Using the listing below, retype exactly the lines starting at the one with "selected row implemented.)" and ending at the one with "An example is implemented in [index.html](index.html).", and include both.

[[ Data for this task, beginning ]]

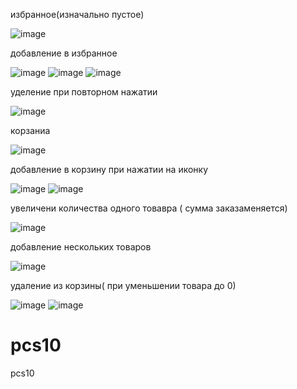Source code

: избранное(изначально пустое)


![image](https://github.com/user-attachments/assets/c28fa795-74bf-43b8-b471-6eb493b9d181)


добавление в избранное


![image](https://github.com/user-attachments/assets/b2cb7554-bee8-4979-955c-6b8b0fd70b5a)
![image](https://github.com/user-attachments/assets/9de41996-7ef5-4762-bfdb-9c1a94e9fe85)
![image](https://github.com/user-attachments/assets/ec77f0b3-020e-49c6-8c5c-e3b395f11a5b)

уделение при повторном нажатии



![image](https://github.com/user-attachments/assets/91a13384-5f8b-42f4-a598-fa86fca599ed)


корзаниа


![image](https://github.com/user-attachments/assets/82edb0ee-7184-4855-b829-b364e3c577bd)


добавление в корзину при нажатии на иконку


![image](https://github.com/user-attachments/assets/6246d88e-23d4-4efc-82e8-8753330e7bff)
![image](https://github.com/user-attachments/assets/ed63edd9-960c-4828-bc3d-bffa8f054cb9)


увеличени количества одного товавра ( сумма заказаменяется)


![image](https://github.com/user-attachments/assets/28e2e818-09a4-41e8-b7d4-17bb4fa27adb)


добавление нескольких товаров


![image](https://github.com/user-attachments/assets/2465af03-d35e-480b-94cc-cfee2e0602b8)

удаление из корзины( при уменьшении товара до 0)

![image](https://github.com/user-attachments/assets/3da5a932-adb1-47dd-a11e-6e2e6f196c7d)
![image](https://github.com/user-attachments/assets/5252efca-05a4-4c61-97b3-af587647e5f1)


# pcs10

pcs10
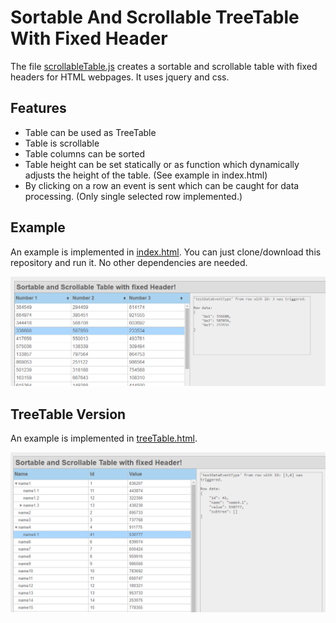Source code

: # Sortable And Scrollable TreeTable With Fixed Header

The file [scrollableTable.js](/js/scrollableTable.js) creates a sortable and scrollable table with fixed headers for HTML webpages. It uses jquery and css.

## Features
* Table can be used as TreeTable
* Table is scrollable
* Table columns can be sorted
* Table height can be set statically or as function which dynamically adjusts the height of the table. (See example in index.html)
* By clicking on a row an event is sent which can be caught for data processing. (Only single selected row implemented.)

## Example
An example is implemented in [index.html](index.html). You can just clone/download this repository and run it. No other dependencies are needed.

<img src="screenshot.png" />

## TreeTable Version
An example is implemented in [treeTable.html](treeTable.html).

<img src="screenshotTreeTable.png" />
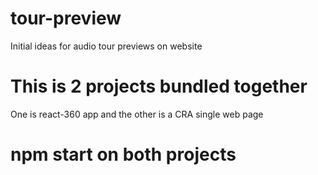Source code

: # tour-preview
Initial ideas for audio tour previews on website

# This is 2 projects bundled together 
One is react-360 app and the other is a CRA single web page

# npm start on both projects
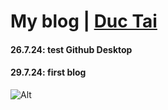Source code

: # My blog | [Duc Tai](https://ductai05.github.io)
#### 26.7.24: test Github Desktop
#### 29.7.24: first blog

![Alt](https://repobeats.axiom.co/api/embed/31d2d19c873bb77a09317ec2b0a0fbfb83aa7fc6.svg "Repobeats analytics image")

[[ Data for this task, end ]]

* Exercise answer *
* By clicking on a row an event is sent which can be caught for data processing. (Only single selected row implemented.)

## Example
An example is implemented in [index.html](index.html). You can just clone/download this repository and run it. No other dependencies are needed.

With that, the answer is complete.